Music affects our bodies and our minds
Whether we listen to sounds that were designed in a lab or to our own cherished playlists of favorite songs, could simply listening to music, deeply, support our overall health and wellbeing? Can music be used to treat diseases such as epilepsy? The BEAtS lab studies the effects of music on our bodies and minds. We work between neuroscience (fMRI, EEG, and iEEG imaging), machine learning, and computational music analysis to help answer fundamental questions about the power of music to induce beneficial changes.
Music effects in epilepsy
Prior research involving persons with drug-resistant epilepsy has demonstrated that listening to some music decreases the probability of clinical seizures and their related comorbidities. This article reviews recent research designed to elicit the neural mechanisms behind positive outcomes on biomarkers of the disease. Using novel music analytical and neurophysiological experimental methods, our results showed positive effects on epilepsy using 15-second gamma-band (40-Hz) complex tones as well as Mozart's Sonata for Two Pianos in D Major (K448). We also observed greater effects with increased stimulus duration. Further analysis elicited effects localized to bilateral frontal brain regions due to transitions between musical phrases. Finally, music matched for patient preference from a range of musical styles was not as effective as 40-Hz tones or Mozart's K448. Understanding these results required expertise in both music and neuroscience, and could yield reliable music-based interventions for epilepsy that may also be transferable to other brain disorders.

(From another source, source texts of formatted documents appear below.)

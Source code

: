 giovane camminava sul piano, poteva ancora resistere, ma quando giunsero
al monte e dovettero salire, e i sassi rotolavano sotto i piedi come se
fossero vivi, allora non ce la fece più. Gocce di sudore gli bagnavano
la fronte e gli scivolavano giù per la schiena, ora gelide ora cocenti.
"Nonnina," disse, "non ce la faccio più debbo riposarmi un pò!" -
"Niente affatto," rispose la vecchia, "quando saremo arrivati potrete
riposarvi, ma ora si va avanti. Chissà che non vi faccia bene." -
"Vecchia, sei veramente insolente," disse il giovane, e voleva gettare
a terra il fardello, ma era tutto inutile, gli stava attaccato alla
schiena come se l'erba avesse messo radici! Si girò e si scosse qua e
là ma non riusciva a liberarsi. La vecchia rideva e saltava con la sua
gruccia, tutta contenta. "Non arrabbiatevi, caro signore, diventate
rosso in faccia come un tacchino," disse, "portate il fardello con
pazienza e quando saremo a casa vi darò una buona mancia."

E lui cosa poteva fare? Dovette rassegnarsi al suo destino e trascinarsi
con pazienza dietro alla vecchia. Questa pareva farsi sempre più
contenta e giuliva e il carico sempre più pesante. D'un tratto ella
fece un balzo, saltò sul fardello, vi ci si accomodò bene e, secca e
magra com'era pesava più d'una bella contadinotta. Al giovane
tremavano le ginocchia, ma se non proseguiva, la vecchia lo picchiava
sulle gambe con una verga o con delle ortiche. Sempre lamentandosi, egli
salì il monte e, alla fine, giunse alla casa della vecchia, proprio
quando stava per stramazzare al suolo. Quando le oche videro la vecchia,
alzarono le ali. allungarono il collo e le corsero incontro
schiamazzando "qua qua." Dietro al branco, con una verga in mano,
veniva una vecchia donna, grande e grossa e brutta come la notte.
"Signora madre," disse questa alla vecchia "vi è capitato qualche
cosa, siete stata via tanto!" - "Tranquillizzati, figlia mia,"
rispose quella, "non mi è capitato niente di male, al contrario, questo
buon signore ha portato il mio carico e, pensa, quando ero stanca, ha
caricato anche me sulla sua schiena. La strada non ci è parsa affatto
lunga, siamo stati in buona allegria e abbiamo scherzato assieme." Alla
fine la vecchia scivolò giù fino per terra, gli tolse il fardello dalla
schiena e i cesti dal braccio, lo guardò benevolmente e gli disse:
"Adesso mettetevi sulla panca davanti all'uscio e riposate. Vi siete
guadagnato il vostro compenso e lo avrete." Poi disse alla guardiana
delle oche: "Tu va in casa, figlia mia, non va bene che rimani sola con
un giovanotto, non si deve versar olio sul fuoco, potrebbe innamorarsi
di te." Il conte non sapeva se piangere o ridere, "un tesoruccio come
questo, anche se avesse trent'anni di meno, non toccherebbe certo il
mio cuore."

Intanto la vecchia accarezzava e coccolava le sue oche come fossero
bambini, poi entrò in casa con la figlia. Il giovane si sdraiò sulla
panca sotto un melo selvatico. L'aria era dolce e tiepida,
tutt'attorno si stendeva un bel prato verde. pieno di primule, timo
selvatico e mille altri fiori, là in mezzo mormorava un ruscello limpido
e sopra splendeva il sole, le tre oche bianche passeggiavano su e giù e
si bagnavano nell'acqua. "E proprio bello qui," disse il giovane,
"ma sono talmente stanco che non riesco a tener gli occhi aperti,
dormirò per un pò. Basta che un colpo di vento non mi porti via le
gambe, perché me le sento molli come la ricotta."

Neural decoding heard and imagined music
Lloyd May, Andrea R. Halpern, Sean D. Paulsen, Michael A. Casey; Imagined Musical Scale Relationships Decoded from Auditory Cortex. J Cogn Neurosci 2022; 34 (8): 1326–1339. doi: https://doi.org/10.1162/jocn_a_01858
Notes in a musical scale convey different levels of stability or incompleteness, forming what is known as a tonal hierarchy. Levels of stability conveyed by these scale degrees are partly responsible for generating expectations as a melody proceeds, for emotions deriving from fulfillment (or not) of those expectations, and for judgments of overall melodic well-formedness. These functions can be extracted even during imagined music. We investigated whether patterns of neural activity in fMRI could be used to identify heard and imagined notes, and if patterns associated with heard notes could identify notes that were merely imagined. We presented trained musicians with the beginning of a scale (key and timbre were varied). The next note in the scale was either heard or imagined. A probe tone task assessed sensitivity to the tonal hierarchy, and state and trait measures of imagery were included as predictors. Multivoxel classification yielded above-chance results in primary auditory cortex (Heschl's gyrus) for heard scale-degree decoding. Imagined scale-degree decoding was successful in multiple cortical regions spanning bilateral superior temporal, inferior parietal, precentral, and inferior frontal areas. The right superior temporal gyrus yielded successful cross-decoding of heard-to-imagined scale-degree, indicating a shared pathway between tonal-hierarchy perception and imagery. Decoding in right and left superior temporal gyrus and right inferior frontal gyrus was more successful in people with more differentiated tonal hierarchies and in left inferior frontal gyrus among people with higher self-reported auditory imagery vividness, providing a link between behavioral traits and success of neural decoding. These results point to the neural specificity of imagined auditory experiences—even of such functional knowledge—but also document informative individual differences in the precision of that neural response.